Hylozoism: a theory that matter in some sense is alive; is the key philosophy that the Canadian artist and architect, Philip Beesley imbibes into his living organisms. This was a pet project of his that was showcased in the 18th Sydney Biennale in 2012.
Brought into a zone which served prior as a prison, this installation adds a completely different tone to the interior, devoid of its dark and despondent past.
First look, blooms an impression of a snow laden rainforest in pursuit of celebrating an early Christmas altogether.
The canopy is a ceiling hung installation with fusion of chemical, fabric, electrical, electronic and eclectic aesthetics that coexist as a singular network of passive beauty. A chandelier with the exception of constant lighting of an interior space.
The concept in theory is Hylozoism and the architect has in all spheres has done justice to that thought as a whole.
As one comes close to the installation, they can see myriad of fragile elements, which if one, as a child, is mischievous enough to experiment on, would be able to experience the wonder, awe and amusing fright to which this canopy deems to project.
Design is eccentrically mixed with chemistry to develop the sweetness of the scent integrated into the environment. These scents are emanated from glass glands that contain clear, colored and even slimy liquids inside them, prodding visitors to subconsciously float toward the installation.
The eerily white branches or “actuated filters” bend upon sensing proximity like the “flutter of a leaf”, and clusters of droplet undulations are positioned at various locations underneath the canopy to tempt the viewing eyes to give it a yank; holding another person in contact with the network a “surprised yelp” in a completely different position.
The droplet undulation is retrofitted with a capacitive sensor, which much like a touch screen reverses the current flowing through upon minimalist contact, sending a jolt of vibration pulse through the network which any other user in contact feels upon receiving, hence the surprise at the unknown.
The sensors are fed to centralized computer, which in turn trigger a wave of motion throughout the network creating a cyclone of activity.
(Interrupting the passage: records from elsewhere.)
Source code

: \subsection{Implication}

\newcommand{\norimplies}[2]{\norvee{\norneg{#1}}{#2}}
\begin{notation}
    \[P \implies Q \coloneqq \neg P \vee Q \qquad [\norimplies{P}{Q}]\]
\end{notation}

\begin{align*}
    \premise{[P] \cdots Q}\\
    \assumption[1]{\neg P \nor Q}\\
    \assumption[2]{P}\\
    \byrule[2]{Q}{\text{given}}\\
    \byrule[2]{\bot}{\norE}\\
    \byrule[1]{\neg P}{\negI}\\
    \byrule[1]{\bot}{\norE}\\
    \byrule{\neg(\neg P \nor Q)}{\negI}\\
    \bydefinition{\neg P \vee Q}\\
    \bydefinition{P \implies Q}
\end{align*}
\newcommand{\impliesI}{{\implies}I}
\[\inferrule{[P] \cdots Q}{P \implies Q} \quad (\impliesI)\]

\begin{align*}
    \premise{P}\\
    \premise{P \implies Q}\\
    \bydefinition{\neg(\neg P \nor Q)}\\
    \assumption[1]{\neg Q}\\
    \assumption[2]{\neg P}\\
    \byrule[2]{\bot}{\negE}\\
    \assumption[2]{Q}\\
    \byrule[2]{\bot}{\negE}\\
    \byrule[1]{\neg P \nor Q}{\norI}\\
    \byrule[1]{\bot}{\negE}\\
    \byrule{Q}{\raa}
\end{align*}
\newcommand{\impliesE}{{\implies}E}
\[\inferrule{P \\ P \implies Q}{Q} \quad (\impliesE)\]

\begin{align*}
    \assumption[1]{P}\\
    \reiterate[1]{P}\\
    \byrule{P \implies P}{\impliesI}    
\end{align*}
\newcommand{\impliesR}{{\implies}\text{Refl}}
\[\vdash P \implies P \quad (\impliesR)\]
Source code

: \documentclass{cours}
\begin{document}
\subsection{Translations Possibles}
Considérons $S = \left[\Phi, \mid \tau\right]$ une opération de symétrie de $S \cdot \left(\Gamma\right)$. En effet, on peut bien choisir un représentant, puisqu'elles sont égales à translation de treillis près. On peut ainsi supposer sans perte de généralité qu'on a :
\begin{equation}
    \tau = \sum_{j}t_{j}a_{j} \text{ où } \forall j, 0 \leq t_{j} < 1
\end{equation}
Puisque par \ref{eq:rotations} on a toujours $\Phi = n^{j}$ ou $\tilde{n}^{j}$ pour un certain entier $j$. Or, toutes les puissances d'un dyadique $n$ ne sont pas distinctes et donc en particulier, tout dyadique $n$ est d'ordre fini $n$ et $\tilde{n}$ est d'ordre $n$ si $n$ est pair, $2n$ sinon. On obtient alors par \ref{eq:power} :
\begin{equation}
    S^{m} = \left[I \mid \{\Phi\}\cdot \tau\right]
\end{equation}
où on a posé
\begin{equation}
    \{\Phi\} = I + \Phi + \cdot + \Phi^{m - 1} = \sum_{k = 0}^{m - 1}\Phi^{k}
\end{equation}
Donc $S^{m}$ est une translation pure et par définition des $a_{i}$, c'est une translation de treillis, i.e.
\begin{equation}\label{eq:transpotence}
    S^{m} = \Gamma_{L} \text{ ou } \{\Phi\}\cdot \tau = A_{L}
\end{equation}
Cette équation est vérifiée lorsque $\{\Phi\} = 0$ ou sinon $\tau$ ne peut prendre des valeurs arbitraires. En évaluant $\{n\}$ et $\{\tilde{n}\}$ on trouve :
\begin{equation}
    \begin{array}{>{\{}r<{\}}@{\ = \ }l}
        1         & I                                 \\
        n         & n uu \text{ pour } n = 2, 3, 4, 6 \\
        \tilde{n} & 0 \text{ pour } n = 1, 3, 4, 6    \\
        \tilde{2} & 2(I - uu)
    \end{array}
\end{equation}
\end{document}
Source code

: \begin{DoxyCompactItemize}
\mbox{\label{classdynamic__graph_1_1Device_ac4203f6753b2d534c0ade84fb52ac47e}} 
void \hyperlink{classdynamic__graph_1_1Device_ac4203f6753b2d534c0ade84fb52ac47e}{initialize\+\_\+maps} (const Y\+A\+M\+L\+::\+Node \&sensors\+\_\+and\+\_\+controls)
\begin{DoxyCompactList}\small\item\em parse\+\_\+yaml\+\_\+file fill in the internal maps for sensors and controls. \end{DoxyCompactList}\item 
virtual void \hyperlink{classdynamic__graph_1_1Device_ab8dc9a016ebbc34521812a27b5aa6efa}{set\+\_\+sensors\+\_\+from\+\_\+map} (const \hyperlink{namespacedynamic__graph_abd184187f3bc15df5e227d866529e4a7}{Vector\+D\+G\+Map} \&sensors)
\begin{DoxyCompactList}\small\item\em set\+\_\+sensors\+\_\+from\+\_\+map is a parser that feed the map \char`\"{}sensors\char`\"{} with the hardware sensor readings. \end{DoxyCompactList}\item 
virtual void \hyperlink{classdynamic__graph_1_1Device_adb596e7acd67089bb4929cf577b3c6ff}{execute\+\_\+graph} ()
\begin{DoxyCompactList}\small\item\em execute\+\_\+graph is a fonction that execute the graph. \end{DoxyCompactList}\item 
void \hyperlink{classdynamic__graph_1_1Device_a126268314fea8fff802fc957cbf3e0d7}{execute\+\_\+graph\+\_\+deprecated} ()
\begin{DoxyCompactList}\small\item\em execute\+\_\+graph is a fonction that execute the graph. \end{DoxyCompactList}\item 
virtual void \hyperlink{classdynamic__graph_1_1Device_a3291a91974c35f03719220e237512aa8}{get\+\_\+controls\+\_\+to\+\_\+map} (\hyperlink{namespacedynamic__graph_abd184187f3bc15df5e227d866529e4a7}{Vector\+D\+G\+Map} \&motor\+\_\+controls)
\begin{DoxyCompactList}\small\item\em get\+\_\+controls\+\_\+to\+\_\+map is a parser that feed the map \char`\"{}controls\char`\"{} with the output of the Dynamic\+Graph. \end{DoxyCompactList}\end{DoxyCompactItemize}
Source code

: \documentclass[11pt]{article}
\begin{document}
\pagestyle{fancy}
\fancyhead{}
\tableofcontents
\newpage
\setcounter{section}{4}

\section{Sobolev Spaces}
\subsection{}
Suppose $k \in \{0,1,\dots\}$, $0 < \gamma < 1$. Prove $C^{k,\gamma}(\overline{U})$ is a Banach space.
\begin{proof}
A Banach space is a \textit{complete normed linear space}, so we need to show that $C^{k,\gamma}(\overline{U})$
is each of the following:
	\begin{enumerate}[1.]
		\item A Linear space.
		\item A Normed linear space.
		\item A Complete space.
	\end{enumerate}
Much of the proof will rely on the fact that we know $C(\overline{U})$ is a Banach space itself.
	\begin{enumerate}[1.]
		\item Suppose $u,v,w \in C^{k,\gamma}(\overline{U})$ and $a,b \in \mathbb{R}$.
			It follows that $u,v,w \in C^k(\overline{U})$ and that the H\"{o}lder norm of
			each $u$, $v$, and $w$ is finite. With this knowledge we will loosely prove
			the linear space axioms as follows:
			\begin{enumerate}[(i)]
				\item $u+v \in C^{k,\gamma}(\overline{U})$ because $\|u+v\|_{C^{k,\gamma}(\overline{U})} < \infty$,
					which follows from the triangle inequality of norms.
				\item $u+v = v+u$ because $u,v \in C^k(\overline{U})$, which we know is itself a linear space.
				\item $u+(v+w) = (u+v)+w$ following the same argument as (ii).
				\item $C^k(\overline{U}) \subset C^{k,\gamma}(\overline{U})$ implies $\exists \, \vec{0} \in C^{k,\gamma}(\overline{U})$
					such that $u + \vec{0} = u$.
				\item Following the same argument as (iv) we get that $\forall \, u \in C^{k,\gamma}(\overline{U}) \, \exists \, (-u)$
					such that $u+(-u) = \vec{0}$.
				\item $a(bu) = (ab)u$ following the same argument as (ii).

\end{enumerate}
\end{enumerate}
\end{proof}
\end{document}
Motion sensing technology have also been implemented, which passively detects user movement and recreates that motion through light pulses on the delicate glass spines, spawning a rhythm equaling the neuron pulses.
Beesley explains, “When I look at the different operations and functions in this distributed environment I see many loops of action. A chemical vessel might bloom out and send a little shiver to generate some skin, a spark of information might travel down a wire and result in something curling up and shifting, a bloom of light might result in a domino effect, getting increasing close to the sensibility of a swarm of insects or a coral reef in thinking of how things could be linked together.”
To quote “transpiration” of a tree when the exchange of the elements are perceived through terms of this system, a personification of suspense in every dimension, as one moves through evokes the magic of the human behavior, every single one to be experienced under the one single canopy.
As an entity it resonates with the soul of a living organism and probably is a gateway to the future of bionic architecture.